Working hard all week

The Carter Center, in a statement, said that Carter had been working hard all week. Since it is summer, working in the hot sun dehydrated the former president.

He was taken offsite for observation. Despite the incident, Carter encouraged Habitat for Humanity volunteers to keep building but to also stay hydrated.

He was working for more than an hour on the steps of a house with a drill when Carter became unsteady at the construction site. Eyewitnesses said the former president slumped away from his work area to a chair, Reuters reported.

Affordable home ownership

Helping people acquire affordable homes is the goal of Habitat for Humanity, a charitable organization. For his humanitarian work, Carter, who was U.S. president from 1977 to 1981, was given the Nobel Peace Prize in 2002. He volunteered to build 150 homes with Habitat for Humanity in honor of Canada’s 150th foundation year.

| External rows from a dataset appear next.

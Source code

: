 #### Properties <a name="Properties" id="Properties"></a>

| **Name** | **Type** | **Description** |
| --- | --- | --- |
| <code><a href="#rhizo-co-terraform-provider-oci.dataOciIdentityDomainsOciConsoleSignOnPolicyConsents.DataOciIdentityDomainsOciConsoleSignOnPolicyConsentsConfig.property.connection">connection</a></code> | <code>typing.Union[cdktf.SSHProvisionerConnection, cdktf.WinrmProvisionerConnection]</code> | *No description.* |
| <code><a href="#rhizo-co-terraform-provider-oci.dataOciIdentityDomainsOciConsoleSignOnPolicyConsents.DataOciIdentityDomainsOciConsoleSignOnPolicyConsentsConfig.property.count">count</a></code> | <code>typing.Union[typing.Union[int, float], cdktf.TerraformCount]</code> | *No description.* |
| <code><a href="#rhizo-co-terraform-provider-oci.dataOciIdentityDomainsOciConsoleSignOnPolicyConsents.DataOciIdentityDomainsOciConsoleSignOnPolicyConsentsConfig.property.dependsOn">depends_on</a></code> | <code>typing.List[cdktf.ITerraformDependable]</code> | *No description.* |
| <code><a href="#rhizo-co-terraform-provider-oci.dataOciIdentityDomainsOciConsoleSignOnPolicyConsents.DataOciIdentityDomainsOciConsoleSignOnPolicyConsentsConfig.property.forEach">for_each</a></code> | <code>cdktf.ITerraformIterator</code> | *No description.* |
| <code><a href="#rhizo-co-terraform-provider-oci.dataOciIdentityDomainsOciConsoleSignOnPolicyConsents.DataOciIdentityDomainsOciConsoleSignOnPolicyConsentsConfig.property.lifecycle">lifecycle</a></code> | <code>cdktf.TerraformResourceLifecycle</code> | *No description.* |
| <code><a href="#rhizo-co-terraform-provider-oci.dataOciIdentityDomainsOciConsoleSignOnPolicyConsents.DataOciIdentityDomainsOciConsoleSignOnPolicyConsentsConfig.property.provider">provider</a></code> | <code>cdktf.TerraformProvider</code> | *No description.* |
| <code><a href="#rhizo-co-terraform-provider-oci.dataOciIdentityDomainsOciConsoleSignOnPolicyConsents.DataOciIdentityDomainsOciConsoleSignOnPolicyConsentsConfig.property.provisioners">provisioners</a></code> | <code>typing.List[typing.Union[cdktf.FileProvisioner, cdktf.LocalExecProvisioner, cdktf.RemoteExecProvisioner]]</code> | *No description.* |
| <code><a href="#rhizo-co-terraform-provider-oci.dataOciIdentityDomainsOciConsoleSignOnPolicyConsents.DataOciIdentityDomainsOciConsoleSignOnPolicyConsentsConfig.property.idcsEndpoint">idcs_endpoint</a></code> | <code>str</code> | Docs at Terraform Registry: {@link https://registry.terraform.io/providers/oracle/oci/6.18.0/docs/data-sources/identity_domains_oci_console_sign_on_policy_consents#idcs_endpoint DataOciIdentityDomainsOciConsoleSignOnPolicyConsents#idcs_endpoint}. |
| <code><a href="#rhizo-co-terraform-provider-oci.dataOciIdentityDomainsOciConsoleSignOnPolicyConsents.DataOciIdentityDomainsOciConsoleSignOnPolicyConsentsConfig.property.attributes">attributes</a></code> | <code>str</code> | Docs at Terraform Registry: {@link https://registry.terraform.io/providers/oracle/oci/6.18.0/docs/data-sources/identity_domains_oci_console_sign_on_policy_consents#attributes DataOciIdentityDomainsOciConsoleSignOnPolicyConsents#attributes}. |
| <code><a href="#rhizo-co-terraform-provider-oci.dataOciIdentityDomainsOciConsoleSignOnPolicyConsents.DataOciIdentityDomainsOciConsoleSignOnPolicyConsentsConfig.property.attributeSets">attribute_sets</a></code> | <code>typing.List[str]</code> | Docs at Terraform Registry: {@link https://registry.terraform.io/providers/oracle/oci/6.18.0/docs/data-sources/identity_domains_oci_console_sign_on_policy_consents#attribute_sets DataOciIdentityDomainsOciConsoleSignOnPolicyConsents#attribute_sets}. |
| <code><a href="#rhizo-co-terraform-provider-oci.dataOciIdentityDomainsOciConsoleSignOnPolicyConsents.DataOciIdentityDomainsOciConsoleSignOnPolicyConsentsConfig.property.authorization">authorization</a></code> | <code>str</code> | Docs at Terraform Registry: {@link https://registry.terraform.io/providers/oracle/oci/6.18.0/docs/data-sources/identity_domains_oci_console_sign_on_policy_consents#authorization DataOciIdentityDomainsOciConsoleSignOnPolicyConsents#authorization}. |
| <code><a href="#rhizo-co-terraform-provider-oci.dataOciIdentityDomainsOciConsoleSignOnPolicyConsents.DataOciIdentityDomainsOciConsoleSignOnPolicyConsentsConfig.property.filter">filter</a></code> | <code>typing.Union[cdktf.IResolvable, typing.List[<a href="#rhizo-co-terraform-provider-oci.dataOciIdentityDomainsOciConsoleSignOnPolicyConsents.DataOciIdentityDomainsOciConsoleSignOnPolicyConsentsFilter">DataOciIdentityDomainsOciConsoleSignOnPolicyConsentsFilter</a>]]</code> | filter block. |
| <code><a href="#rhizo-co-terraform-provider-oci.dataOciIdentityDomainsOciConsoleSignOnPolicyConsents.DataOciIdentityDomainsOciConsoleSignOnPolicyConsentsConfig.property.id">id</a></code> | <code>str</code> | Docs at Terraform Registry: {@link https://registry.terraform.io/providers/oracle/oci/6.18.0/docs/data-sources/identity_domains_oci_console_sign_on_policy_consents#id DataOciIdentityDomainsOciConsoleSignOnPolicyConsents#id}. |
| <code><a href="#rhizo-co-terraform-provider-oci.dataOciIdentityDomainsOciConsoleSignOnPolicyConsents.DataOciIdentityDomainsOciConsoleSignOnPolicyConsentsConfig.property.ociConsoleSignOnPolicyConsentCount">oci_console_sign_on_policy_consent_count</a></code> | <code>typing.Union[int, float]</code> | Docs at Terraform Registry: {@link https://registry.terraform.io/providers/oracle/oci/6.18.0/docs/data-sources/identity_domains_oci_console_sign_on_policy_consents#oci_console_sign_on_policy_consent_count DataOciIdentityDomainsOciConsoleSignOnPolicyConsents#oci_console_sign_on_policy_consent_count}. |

Habitat, founded in 1976, is a non-government and non-profit organization that addresses the issues of lack of housing all over the world by functioning as a Christian housing ministry. Volunteers, like Carter, help build homes, and Habitat does not make a profit on the sales of the homes. Since 1976, the ministry has helped over 4 million people all over the world build, rehabilitate, or preserve more than 800,000 houses.

Carter, a Democrat, was the only president who attended in January the inaugural of the current Republican President Donald Trump. He admitted that during the primaries, he voted for Bernie Sanders over Hillary Clinton.

Before his election in 1976, a bicentennial year, Carter was the governor of Georgia and a peanut farmer. He was a lieutenant and nuclear engineer in the U.S.

Navy until he retired and became a farmer.

In August 2015, when he underwent liver surgery, the former president was diagnosed with melanoma, a form of skin cancer which spread to his brain and other parts of the body. Four months later, Carter – who has a family history of cancer – shared that according to his latest brain scan, he had no signs of cancer.